NPE may be a consequence of a number of diverse central nervous system insults, including head trauma, [1] brain stem lesions, [2] rupture of intracranial aneurysm, [3] excessive irrigation during endoscopic ventriculostomy, [4] during angioplasty for vasospasm, [5] and postictal period. [6] It is often underdiagnosed due to its non-specific clinical manifestation. It may manifest as acute pulmonary distress. [7] Diagnosis requires a high index of suspicion, especially in the case of respiratory decompensation in neurosurgical patients.

The pathogenesis of NPE probably involves overactivation of the sympathetic autonomic system with pulmonary hypertension, [8] endothelial dysfunction, [9] and increased vessel permeability. [10] There are two theories on how it occurs: the blast theory and the permeability defect theory, with evidence in favor of both of them. NPE is probably the result of a combination of these two. The treatment is mainly supportive using mechanical ventilation and alpha-adrenergic blocking agents for managing increased pulmonary arterial pressure.

Anesthetic management of patient with NPE has not been reported widely. Airway interventions like laryngoscopy and intubation may precipitate NPE. [11] It has been hypothesized that deep levels of anesthesia might protect against the development of NPE due to a more pronounced inhibition of the hypothalamic, brainstem, and spinal vasoactive sympathetic centers. [12] An insufficient anesthesia level may not be able to inhibit the sympathetic nervous system during an injury of the central nervous system and thus predispose to development of NPE. Therefore, maintenance of adequate depth of anesthesia and attenuation of neuroendocrine response to intubation are important.

The use of PEEP in neurosurgical patients is limited by conflicting reports on its effect on intracranial pressure. [13],[14] The presence of raised intracranial pressure and the need to provide good brain relaxation for surgery may limit the application of PEEP. Use of PEEP is safe when adequate MAP is maintained. [15] A high FiO 2 was sufficient to maintain optimal blood gases without the necessity for PEEP in this patient. The reduced lung compliance and high intrathoracic pressure during mechanical ventilation in the presence of pulmonary edema may also pose a problem for providing brain relaxation.

The cerebrogenic autonomic and neurohumoral dysregulation due to intracranial hypertension may cause intraoperative hemodynamic dysfunction. Our patient remained hemodynamically stable throughout the procedure. There was no other detectable systemic cause for the pulmonary edema in this patient. A thorough understanding of the patho-physiological mechanisms behind the development of NPE helps in the management of these patients, thus preventing further complications. Neurogenic pulmonary edema may resolve after treatment of underlying condition.
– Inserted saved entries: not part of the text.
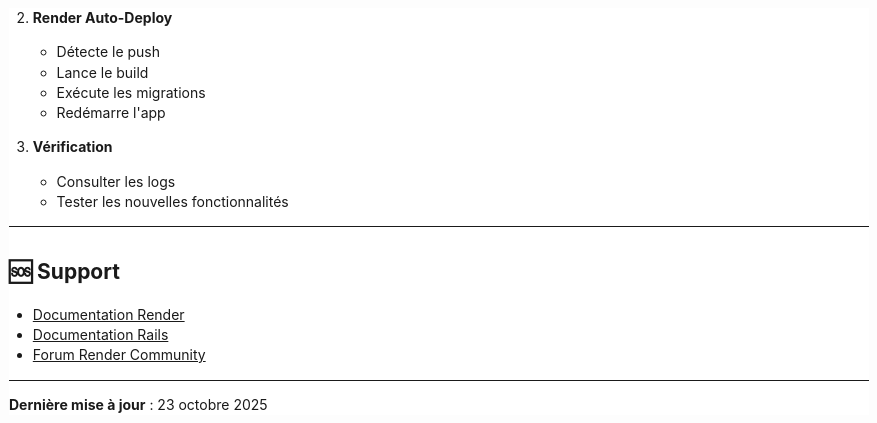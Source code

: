 2. **Render Auto-Deploy**

   - Détecte le push
   - Lance le build
   - Exécute les migrations
   - Redémarre l'app

3. **Vérification**
   - Consulter les logs
   - Tester les nouvelles fonctionnalités

---

## 🆘 Support

- [Documentation Render](https://render.com/docs)
- [Documentation Rails](https://guides.rubyonrails.org/)
- [Forum Render Community](https://community.render.com/)

---

**Dernière mise à jour** : 23 octobre 2025
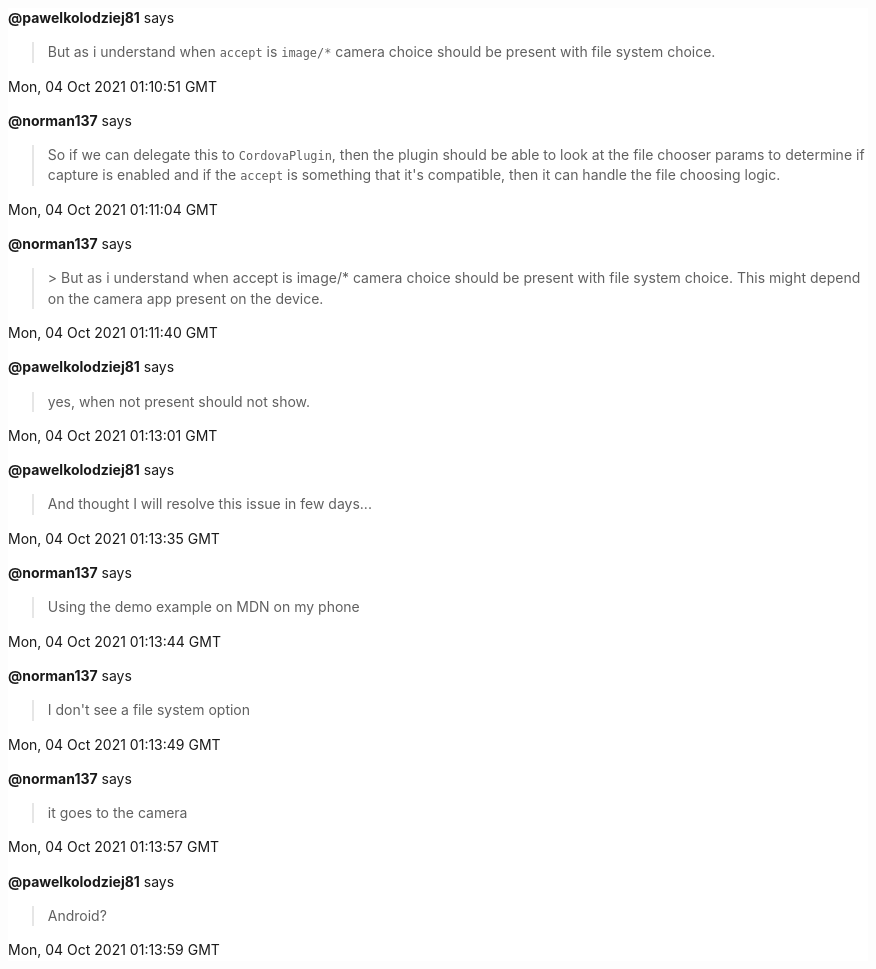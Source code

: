 __@pawelkolodziej81__ says 
> But as i understand when `accept` is `image/*` camera choice should be present with file system choice.
> 

Mon, 04 Oct 2021 01:10:51 GMT

__@norman137__ says 
> So if we can delegate this to `CordovaPlugin`, then the plugin should be able to look at the file chooser params to determine if capture is enabled and if the `accept` is something that it's compatible, then it can handle the file choosing logic.
> 

Mon, 04 Oct 2021 01:11:04 GMT

__@norman137__ says 
> &gt; But as i understand when accept is image/* camera choice should be present with file system choice.
> This might depend on the camera app present on the device.
> 

Mon, 04 Oct 2021 01:11:40 GMT

__@pawelkolodziej81__ says 
> yes, when not present should not show.
> 

Mon, 04 Oct 2021 01:13:01 GMT

__@pawelkolodziej81__ says 
> And thought I will resolve this issue in few days...
> 

Mon, 04 Oct 2021 01:13:35 GMT

__@norman137__ says 
> Using the demo example on MDN on my phone
> 

Mon, 04 Oct 2021 01:13:44 GMT

__@norman137__ says 
> I don't see a file system option
> 

Mon, 04 Oct 2021 01:13:49 GMT

__@norman137__ says 
> it goes to the camera
> 

Mon, 04 Oct 2021 01:13:57 GMT

__@pawelkolodziej81__ says 
> Android?
> 

Mon, 04 Oct 2021 01:13:59 GMT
NPE after aneurismal sub-arachnoid haemorrage was shown to resolve after endovascular coiling. [16] and after ventriculoperitonial shunt in a patient with shunt malfunction. [17] NPE in this patient resolved after ventriculoperitonial shunt.

In conclusion, in patients with central nervous system pathology in respiratory distress, the possibility of diagnosis of NPE must be considered and the inciting pathology should be deliberated. Anesthetic management must be carefully titrated considering the divergent goals of NPE and intracranial hypertension.